* Work required *
The line containing "wzy1033/wzy1033 is a" marks the start; repeat it and every following line exactly through the end of the entries.

[Stored data entries]
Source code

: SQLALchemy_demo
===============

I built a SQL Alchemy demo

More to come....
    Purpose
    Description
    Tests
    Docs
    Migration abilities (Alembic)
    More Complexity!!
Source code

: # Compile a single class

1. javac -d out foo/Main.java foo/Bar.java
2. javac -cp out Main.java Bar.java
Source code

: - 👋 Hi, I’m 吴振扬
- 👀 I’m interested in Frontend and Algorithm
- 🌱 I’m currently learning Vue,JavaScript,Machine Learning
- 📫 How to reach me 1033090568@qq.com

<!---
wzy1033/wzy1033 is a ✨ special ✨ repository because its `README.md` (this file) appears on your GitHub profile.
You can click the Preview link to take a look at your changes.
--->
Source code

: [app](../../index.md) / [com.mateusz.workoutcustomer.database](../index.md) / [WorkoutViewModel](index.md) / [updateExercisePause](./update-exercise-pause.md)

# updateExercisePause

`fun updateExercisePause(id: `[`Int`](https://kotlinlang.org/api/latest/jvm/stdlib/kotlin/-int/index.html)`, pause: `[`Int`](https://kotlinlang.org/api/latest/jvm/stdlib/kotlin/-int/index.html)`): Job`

* Result for this task *
wzy1033/wzy1033 is a ✨ special ✨ repository because its `README.md` (this file) appears on your GitHub profile.
You can click the Preview link to take a look at your changes.
--->
Source code

: [app](../../index.md) / [com.mateusz.workoutcustomer.database](../index.md) / [WorkoutViewModel](index.md) / [updateExercisePause](./update-exercise-pause.md)

# updateExercisePause

`fun updateExercisePause(id: `[`Int`](https://kotlinlang.org/api/latest/jvm/stdlib/kotlin/-int/index.html)`, pause: `[`Int`](https://kotlinlang.org/api/latest/jvm/stdlib/kotlin/-int/index.html)`): Job`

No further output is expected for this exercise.